> _ACTIVITY_
In the records below, find the line that contains "aproximadamente 3\% de" and the line that contains "the open-source thermophysical". Set down exactly those lines and every line between them, and nothing more.

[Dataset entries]
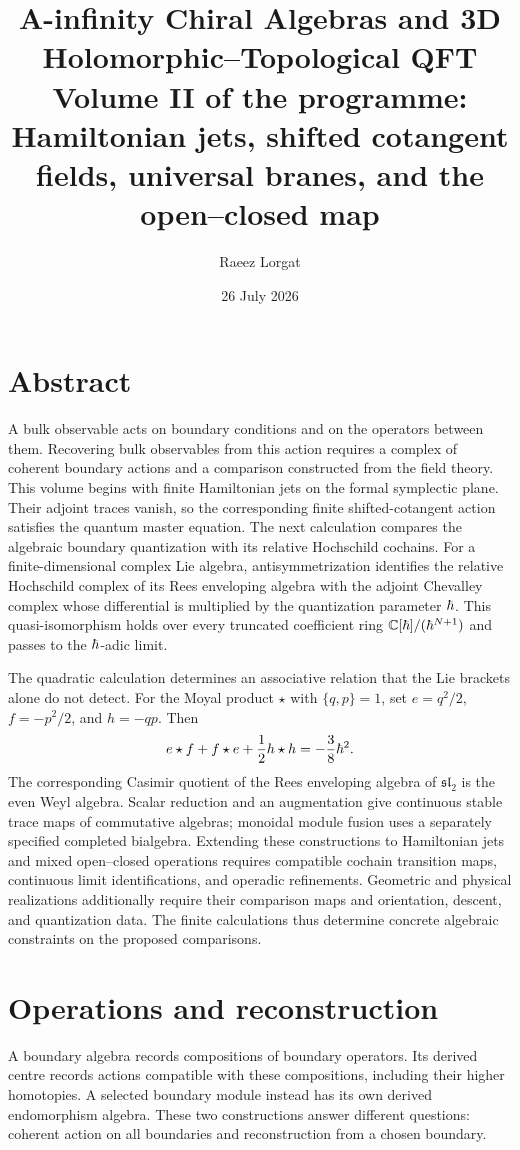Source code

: \documentclass[11pt,twoside,openright]{memoir}
\title{\texorpdfstring{\textbf{A-infinity Chiral Algebras and 3D Holomorphic--Topological QFT}\\[0.55em]\Large Volume II of the programme: Hamiltonian jets, shifted cotangent fields, universal branes, and the open--closed map}{A-infinity Chiral Algebras and 3D Holomorphic--Topological QFT: Volume II of the programme: Hamiltonian jets, shifted cotangent fields, universal branes, and the open--closed map}}
\author{Raeez Lorgat}
\date{26 July 2026}
\begin{document}
\frontmatter
\maketitle
\thispagestyle{empty}
\cleardoublepage
\chapter*{Abstract}

A bulk observable acts on boundary conditions and on the operators between them. Recovering bulk observables from this action requires a complex of coherent boundary actions and a comparison constructed from the field theory. This volume begins with finite Hamiltonian jets on the formal symplectic plane. Their adjoint traces vanish, so the corresponding finite shifted-cotangent action satisfies the quantum master equation. The next calculation compares the algebraic boundary quantization with its relative Hochschild cochains. For a finite-dimensional complex Lie algebra, antisymmetrization identifies the relative Hochschild complex of its Rees enveloping algebra with the adjoint Chevalley complex whose differential is multiplied by the quantization parameter $\hbarq$. This quasi-isomorphism holds over every truncated coefficient ring $\C[\hbarq]/(\hbarq^{N+1})$ and passes to the $\hbarq$-adic limit.

The quadratic calculation determines an associative relation that the Lie brackets alone do not detect. For the Moyal product $\star$ with $\{q,p\}=1$, set $e=q^2/2$, $f=-p^2/2$, and $h=-qp$. Then
\[
 e\star f+f\star e+\frac12h\star h=-\frac38\hbarq^2.
\]
The corresponding Casimir quotient of the Rees enveloping algebra of $\mathfrak{sl}_2$ is the even Weyl algebra. Scalar reduction and an augmentation give continuous stable trace maps of commutative algebras; monoidal module fusion uses a separately specified completed bialgebra. Extending these constructions to Hamiltonian jets and mixed open--closed operations requires compatible cochain transition maps, continuous limit identifications, and operadic refinements. Geometric and physical realizations additionally require their comparison maps and orientation, descent, and quantization data. The finite calculations thus determine concrete algebraic constraints on the proposed comparisons.

\chapter*{Operations and reconstruction}
A boundary algebra records compositions of boundary operators. Its derived centre records actions compatible with these compositions, including their higher homotopies. A selected boundary module instead has its own derived endomorphism algebra. These two constructions answer different questions: coherent action on all boundaries and reconstruction from a chosen boundary.
\end{document}
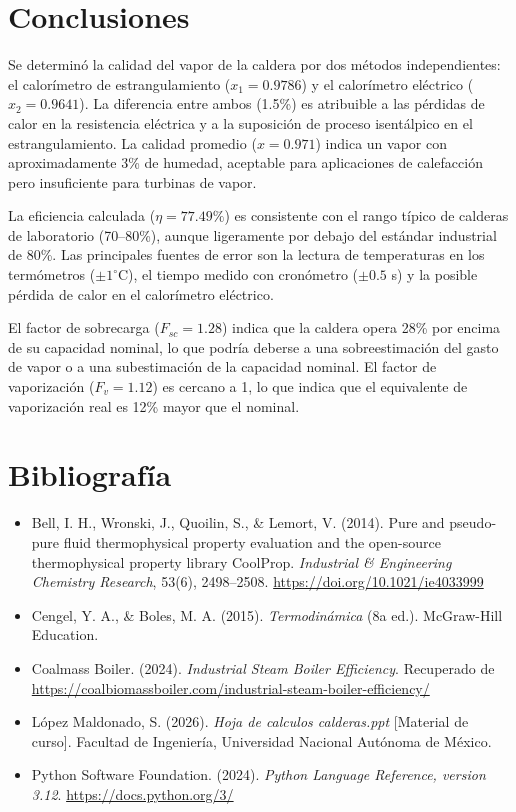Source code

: \documentclass[12pt,letterpaper]{article}
\begin{document}
\section{Conclusiones}

Se determinó la calidad del vapor de la caldera por dos métodos independientes:
el calorímetro de estrangulamiento ($x_1 = 0.9786$) y el calorímetro eléctrico
($x_2 = 0.9641$). La diferencia entre ambos (1.5\%) es atribuible a las pérdidas
de calor en la resistencia eléctrica y a la suposición de proceso isentálpico
en el estrangulamiento. La calidad promedio ($x = 0.971$) indica un vapor con
aproximadamente 3\% de humedad, aceptable para aplicaciones de calefacción pero
insuficiente para turbinas de vapor.

La eficiencia calculada ($\eta = 77.49\%$) es consistente con el rango típico
de calderas de laboratorio (70--80\%), aunque ligeramente por debajo del estándar
industrial de 80\%. Las principales fuentes de error son la lectura de temperaturas
en los termómetros ($\pm 1^\circ$C), el tiempo medido con cronómetro ($\pm 0.5$ s)
y la posible pérdida de calor en el calorímetro eléctrico.

El factor de sobrecarga ($F_{sc} = 1.28$) indica que la caldera opera 28\% por
encima de su capacidad nominal, lo que podría deberse a una sobreestimación del
gasto de vapor o a una subestimación de la capacidad nominal. El factor de
vaporización ($F_v = 1.12$) es cercano a 1, lo que indica que el
equivalente de vaporización real es 12\% mayor que el nominal.

\section{Bibliografía}

\begin{itemize}
    \item Bell, I. H., Wronski, J., Quoilin, S., \& Lemort, V. (2014). 
    Pure and pseudo-pure fluid thermophysical property evaluation and 
    the open-source thermophysical property library CoolProp. 
    \textit{Industrial \& Engineering Chemistry Research}, 53(6), 
    2498--2508. \url{https://doi.org/10.1021/ie4033999}
    
    \item Cengel, Y. A., \& Boles, M. A. (2015). 
    \textit{Termodinámica} (8a ed.). McGraw-Hill Education.
    
    \item Coalmass Boiler. (2024). \textit{Industrial Steam Boiler Efficiency}. 
    Recuperado de 
    \url{https://coalbiomassboiler.com/industrial-steam-boiler-efficiency/}
    
    \item López Maldonado, S. (2026). \textit{Hoja de calculos calderas.ppt} [Material de curso]. 
    Facultad de Ingeniería, Universidad Nacional Autónoma de México.
    
    \item Python Software Foundation. (2024). \textit{Python Language 
    Reference, version 3.12}. \url{https://docs.python.org/3/}
\end{itemize}
\end{document}
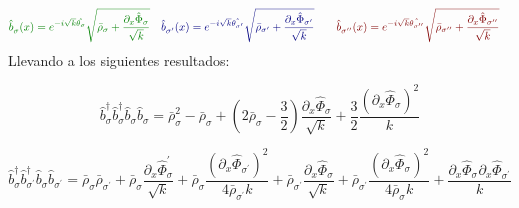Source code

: \begin{align*}
 \textcolor{mygreen}{\hat{b}_{\sigma}^{} (x) = e^{-i \sqrt{k} \hat{\theta_{\sigma}}} \sqrt{ \bar{\rho}_{\sigma} + \frac{\partial_{x} \hat{\Phi}_{\sigma}}{\sqrt{k}}} } 
 & &   \textcolor{myblue}{\hat{b}_{\sigma^{\prime}}^{} (x) = e^{-i \sqrt{k} \hat{\theta_{\sigma^{\prime}}}} \sqrt{ \bar{\rho}_{\sigma^{\prime}} + \frac{\partial_{x} \hat{\Phi}_{\sigma^{\prime}}}{\sqrt{k}}} } \quad & &  \textcolor{myred}{\hat{b}_{\sigma^{\prime \prime}}^{} (x) = e^{-i \sqrt{k} \hat{\theta_{\sigma^{\prime \prime}}}} \sqrt{ \bar{\rho}_{\sigma^{\prime \prime}} + \frac{\partial_{x} \hat{\Phi}_{\sigma^{\prime \prime}}}{\sqrt{k}}} }  & 
\end{align*}
Llevando a los siguientes resultados:


\begin{equation}    \hat{b}_{\sigma}^{\dagger}\hat{b}_{\sigma}^{\dagger} \hat{b}_{\sigma}^{} \hat{b}_{\sigma}^{} = \bar{\rho}_{\sigma}^{2} - \bar{\rho}_{\sigma} +\left( 2\bar{\rho}_{\sigma} - \frac{3}{2}\right) \frac{\partial_{x} \hat{\Phi}_{\sigma}}{\sqrt{k}} + \frac{3}{2} \frac{(\partial_ {x}\hat{\Phi}_{\sigma})^2}{k}
\end{equation}

\begin{equation}   \hat{b}_{\sigma}^{\dagger}\hat{b}_{\sigma^\prime}^{\dagger} \hat{b}_{\sigma}^{} \hat{b}_{\sigma^\prime}^{}  = \bar{\rho}_{\sigma} \bar{\rho}_{\sigma^{\prime}} + \bar{\rho}_{\sigma}  \frac{\partial_{x} \hat{\Phi}_{\sigma}^{\prime}}{\sqrt{k}}
   + \bar{\rho}_{\sigma} \frac{(\partial_{x} \hat{\Phi}_{\sigma^{\prime}})^2}{4\bar{\rho}_{\sigma^{\prime}} k}
    + \bar{\rho}_{\sigma^{\prime}}  \frac{\partial_{x} \hat{\Phi}_{\sigma}^{}}{\sqrt{k}}
   + \bar{\rho}_{\sigma^{\prime}} \frac{(\partial_{x} \hat{\Phi}_{\sigma^{}})^2}{4\bar{\rho}_{\sigma^{}} k}
   + \frac{\partial_{x}\hat{\Phi}_{\sigma^{}} \partial_{x}\hat{\Phi}_{\sigma^{\prime}}}{k}
\end{equation}

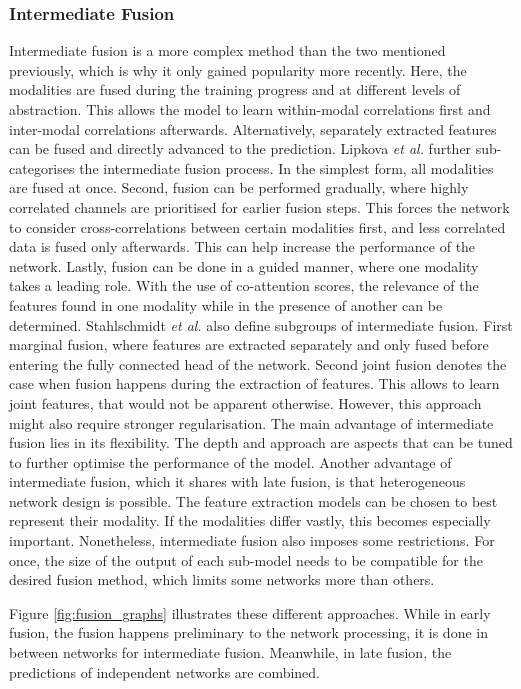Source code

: \subsubsection{Intermediate Fusion}
Intermediate fusion is a more complex method than the two mentioned previously, which is why it only gained popularity more recently. Here, the modalities are fused during the training progress and at different levels of abstraction. This allows the model to learn within-modal correlations first and inter-modal correlations afterwards. Alternatively, separately extracted features can be fused and directly advanced to the prediction.
Lipkova \textit{et al.} further sub-categorises the intermediate fusion process. In the simplest form, all modalities are fused at once. Second, fusion can be performed gradually, where highly correlated channels are prioritised for earlier fusion steps. This forces the network to consider cross-correlations between certain modalities first, and less correlated data is fused only afterwards. This can help increase the performance of the network. Lastly, fusion can be done in a guided manner, where one modality takes a leading role. With the use of co-attention scores, the relevance of the features found in one modality while in the presence of another can be determined. \cite{Lipkova2022Artificial} 
Stahlschmidt \textit{et al.} also define subgroups of intermediate fusion.
First marginal fusion, where features are extracted separately and only fused before entering the fully connected head of the network. Second joint fusion denotes the case when fusion happens during the extraction of features. This allows to learn joint features, that would not be apparent otherwise. However, this approach might also require stronger regularisation. \cite{Stahlschmidt2022Multimodal}
The main advantage of intermediate fusion lies in its flexibility. The depth and approach are aspects that can be tuned to further optimise the performance of the model. Another advantage of intermediate fusion, which it shares with late fusion, is that heterogeneous network design is possible. The feature extraction models can be chosen to best represent their modality. If the modalities differ vastly, this becomes especially important. Nonetheless, intermediate fusion also imposes some restrictions. For once, the size of the output of each sub-model needs to be compatible for the desired fusion method, which limits some networks more than others. \cite{Stahlschmidt2022Multimodal}

Figure \ref{fig:fusion_graphs} illustrates these different approaches. While in early fusion, the fusion happens preliminary to the network processing, it is done in between networks for intermediate fusion. Meanwhile, in late fusion, the predictions of independent networks are combined.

> _EXERCISE ANSWER_
aproximadamente 3\% de humedad, aceptable para aplicaciones de calefacción pero
insuficiente para turbinas de vapor.

La eficiencia calculada ($\eta = 77.49\%$) es consistente con el rango típico
de calderas de laboratorio (70--80\%), aunque ligeramente por debajo del estándar
industrial de 80\%. Las principales fuentes de error son la lectura de temperaturas
en los termómetros ($\pm 1^\circ$C), el tiempo medido con cronómetro ($\pm 0.5$ s)
y la posible pérdida de calor en el calorímetro eléctrico.

El factor de sobrecarga ($F_{sc} = 1.28$) indica que la caldera opera 28\% por
encima de su capacidad nominal, lo que podría deberse a una sobreestimación del
gasto de vapor o a una subestimación de la capacidad nominal. El factor de
vaporización ($F_v = 1.12$) es cercano a 1, lo que indica que el
equivalente de vaporización real es 12\% mayor que el nominal.

\section{Bibliografía}

\begin{itemize}
    \item Bell, I. H., Wronski, J., Quoilin, S., \& Lemort, V. (2014). 
    Pure and pseudo-pure fluid thermophysical property evaluation and 
    the open-source thermophysical property library CoolProp. 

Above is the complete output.